The full amount of a standard deduction can be claimed even if the person died on Jan. 1, making it potentially more desirable than it might have been in the deceased’s last full year alive. Even so, itemizing deductions on the final 1040 can quickly stack up as the money-wise option -- including personal medical expenses paid before death in most cases, as well as those for a spouse or dependent. Remaining medical expenses, which are liable to the estate, can be deducted in the amount that exceeds 7.5 per cent of adjusted gross income. Funeral expenses are not deductible on the 1040.

Estate Income Tax

Income generated by the estate of the deceased can work against itemized deductions. Insurance payments of medical expenses already deducted should be reported on Form 1041, for example. However, the filing is often unnecessary for IRAs directly inherited by beneficiaries, and in the case of property willed to direct heirs.

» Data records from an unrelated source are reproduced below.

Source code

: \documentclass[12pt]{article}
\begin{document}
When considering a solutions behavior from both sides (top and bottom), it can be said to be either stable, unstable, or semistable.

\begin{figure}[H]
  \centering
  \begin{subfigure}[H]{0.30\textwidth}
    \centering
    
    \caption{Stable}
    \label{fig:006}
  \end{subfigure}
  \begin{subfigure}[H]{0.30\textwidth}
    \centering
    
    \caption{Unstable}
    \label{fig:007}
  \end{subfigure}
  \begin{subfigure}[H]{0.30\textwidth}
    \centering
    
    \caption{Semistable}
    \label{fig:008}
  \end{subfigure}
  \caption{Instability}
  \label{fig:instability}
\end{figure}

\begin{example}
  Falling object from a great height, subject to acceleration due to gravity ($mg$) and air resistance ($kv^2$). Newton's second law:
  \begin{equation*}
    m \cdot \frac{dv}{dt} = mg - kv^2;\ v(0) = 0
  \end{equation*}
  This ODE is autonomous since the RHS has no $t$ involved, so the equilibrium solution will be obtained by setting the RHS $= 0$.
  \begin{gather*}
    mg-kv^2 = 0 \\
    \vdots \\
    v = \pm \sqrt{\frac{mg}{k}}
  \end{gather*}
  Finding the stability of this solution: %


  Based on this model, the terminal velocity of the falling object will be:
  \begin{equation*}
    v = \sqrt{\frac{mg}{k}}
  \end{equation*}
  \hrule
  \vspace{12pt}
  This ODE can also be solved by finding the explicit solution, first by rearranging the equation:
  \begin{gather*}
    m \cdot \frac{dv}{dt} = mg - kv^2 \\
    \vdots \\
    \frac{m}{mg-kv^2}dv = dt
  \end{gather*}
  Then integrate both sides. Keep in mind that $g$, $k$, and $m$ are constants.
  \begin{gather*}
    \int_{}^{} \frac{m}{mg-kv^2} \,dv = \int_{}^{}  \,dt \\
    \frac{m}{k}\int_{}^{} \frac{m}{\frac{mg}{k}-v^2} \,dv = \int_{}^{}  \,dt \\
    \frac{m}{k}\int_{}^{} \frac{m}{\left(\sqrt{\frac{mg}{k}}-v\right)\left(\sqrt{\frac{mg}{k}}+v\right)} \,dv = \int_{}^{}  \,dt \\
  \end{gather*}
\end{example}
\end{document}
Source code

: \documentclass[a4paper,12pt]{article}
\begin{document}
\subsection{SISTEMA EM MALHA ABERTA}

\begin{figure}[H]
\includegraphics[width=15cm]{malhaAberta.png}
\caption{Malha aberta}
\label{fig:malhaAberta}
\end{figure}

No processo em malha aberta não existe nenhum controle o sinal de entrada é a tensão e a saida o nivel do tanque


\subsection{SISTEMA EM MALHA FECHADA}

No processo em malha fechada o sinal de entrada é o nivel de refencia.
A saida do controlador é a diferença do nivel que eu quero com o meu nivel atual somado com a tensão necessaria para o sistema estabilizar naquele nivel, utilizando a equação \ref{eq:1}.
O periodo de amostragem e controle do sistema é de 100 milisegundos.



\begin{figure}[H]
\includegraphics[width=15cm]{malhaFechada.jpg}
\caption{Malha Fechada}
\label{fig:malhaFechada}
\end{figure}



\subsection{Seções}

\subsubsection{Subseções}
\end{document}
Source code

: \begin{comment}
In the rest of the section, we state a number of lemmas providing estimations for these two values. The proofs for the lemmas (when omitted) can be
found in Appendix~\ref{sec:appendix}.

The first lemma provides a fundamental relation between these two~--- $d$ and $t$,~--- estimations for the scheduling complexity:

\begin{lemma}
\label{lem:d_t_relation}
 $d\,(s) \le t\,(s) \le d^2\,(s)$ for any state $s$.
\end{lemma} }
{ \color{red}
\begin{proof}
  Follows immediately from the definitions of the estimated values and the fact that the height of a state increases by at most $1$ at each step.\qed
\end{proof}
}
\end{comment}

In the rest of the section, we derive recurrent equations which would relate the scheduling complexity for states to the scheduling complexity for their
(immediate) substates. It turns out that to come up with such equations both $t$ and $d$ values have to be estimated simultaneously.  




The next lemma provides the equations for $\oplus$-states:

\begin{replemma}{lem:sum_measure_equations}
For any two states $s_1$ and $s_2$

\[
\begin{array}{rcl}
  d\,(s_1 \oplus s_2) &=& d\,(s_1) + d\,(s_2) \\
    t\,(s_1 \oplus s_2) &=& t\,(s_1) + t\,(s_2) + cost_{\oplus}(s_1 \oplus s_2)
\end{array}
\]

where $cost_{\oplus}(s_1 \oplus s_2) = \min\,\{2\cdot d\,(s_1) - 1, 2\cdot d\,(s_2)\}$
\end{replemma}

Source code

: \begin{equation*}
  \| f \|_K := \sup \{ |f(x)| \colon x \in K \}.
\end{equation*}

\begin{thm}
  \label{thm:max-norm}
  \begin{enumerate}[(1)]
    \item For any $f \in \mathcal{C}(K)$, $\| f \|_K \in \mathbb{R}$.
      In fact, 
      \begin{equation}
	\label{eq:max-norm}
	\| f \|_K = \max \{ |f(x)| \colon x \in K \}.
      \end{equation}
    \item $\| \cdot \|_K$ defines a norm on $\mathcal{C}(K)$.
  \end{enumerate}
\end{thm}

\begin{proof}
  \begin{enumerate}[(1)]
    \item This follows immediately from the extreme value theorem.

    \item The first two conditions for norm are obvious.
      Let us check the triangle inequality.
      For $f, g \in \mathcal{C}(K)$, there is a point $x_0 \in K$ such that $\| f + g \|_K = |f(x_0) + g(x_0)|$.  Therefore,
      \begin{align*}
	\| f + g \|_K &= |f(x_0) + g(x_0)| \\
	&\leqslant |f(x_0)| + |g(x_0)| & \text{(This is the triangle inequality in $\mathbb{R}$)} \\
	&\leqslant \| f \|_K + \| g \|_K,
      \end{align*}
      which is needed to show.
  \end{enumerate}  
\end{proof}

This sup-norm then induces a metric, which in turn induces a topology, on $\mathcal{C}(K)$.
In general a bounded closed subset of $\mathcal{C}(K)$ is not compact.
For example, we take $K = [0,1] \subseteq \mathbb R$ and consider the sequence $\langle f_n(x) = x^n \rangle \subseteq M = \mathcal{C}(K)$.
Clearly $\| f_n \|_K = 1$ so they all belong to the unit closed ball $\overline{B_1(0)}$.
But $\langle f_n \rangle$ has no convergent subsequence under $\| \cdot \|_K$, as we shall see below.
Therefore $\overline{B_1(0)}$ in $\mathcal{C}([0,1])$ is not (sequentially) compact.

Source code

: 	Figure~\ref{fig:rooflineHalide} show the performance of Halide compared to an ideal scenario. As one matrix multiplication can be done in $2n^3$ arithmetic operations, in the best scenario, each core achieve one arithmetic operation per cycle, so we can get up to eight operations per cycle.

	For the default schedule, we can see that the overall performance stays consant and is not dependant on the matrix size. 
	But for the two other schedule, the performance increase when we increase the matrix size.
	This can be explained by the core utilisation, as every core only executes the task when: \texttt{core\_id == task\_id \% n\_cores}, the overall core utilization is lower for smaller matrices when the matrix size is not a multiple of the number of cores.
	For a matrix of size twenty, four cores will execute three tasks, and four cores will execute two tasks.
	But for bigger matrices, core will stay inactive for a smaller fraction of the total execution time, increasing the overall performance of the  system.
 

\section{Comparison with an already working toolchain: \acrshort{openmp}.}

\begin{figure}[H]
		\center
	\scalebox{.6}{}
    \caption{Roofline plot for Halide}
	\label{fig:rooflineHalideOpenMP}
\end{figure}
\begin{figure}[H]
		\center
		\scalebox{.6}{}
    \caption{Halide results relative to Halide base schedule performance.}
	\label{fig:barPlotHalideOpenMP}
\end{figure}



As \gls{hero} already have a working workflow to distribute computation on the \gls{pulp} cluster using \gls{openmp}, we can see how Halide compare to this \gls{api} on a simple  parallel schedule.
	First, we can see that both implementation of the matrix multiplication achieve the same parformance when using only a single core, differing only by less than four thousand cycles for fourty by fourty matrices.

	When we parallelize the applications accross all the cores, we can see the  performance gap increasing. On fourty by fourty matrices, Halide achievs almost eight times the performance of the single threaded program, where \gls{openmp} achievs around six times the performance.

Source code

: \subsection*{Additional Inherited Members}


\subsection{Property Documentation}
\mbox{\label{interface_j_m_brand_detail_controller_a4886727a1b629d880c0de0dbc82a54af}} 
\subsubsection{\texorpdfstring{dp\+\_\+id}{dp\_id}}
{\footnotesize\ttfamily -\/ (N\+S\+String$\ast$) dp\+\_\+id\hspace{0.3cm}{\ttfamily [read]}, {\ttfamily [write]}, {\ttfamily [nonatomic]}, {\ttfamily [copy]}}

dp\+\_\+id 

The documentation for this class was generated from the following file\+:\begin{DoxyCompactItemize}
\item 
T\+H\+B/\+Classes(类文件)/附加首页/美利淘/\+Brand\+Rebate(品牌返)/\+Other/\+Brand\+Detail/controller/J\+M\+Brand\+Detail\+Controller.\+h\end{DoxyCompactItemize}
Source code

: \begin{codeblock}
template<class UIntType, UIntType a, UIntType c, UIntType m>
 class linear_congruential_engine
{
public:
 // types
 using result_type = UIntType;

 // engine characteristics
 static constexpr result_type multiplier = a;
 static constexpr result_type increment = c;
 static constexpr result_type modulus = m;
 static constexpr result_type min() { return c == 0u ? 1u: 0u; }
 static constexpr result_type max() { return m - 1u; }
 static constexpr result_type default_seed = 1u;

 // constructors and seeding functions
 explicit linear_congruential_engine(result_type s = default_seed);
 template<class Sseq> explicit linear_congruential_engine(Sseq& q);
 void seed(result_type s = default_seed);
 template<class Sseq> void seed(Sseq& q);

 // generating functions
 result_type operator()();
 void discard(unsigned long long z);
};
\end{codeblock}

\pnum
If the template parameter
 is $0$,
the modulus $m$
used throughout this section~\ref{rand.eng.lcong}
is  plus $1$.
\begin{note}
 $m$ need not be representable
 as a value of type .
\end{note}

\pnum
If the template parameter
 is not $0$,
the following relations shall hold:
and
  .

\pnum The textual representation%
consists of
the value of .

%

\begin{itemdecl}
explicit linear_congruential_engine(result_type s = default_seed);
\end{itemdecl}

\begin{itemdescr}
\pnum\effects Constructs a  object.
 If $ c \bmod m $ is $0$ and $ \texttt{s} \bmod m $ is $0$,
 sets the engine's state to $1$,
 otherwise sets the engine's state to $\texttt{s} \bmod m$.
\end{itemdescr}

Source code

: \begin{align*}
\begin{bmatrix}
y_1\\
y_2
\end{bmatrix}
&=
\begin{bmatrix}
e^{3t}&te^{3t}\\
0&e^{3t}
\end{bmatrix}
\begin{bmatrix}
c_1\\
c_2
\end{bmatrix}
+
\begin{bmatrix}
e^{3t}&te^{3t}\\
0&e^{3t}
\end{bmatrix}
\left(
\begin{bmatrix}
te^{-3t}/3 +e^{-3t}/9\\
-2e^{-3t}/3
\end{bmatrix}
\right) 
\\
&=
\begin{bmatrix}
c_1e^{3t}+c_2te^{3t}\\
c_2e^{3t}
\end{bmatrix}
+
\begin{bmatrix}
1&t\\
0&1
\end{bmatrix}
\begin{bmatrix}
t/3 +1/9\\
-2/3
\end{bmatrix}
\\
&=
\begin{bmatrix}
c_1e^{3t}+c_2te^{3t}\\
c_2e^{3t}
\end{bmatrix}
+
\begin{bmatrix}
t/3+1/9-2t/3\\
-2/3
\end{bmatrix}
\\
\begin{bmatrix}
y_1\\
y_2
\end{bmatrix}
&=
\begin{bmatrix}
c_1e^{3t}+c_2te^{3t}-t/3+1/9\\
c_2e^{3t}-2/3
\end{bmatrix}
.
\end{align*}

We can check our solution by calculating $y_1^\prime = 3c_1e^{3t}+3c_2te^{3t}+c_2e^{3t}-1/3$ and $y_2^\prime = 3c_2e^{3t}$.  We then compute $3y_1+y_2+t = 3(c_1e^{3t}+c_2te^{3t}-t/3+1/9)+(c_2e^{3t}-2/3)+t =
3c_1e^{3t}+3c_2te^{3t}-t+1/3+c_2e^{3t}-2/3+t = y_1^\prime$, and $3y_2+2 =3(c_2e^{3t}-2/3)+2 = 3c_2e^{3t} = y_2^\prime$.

Deductions of attorney and related administrative fees over 2 percent of adjusted gross income are deductible on Form 1041.

High Brackets

A third filing, Form 706, is required for federal estate taxes (as opposed to estate income tax) if holdings were valued at $5,120,000 or more in 2012, including the value of individual gifts over $13,000 that would otherwise reduce the total figure. Assets inherited by the spouses of the deceased who are U.S. citizens are deducted from the amount, as are non-reimbursed medical and funeral expenses. Because the federal estate-tax rate is much higher, deductions that overlap the other filing categories are taken here wherever possible.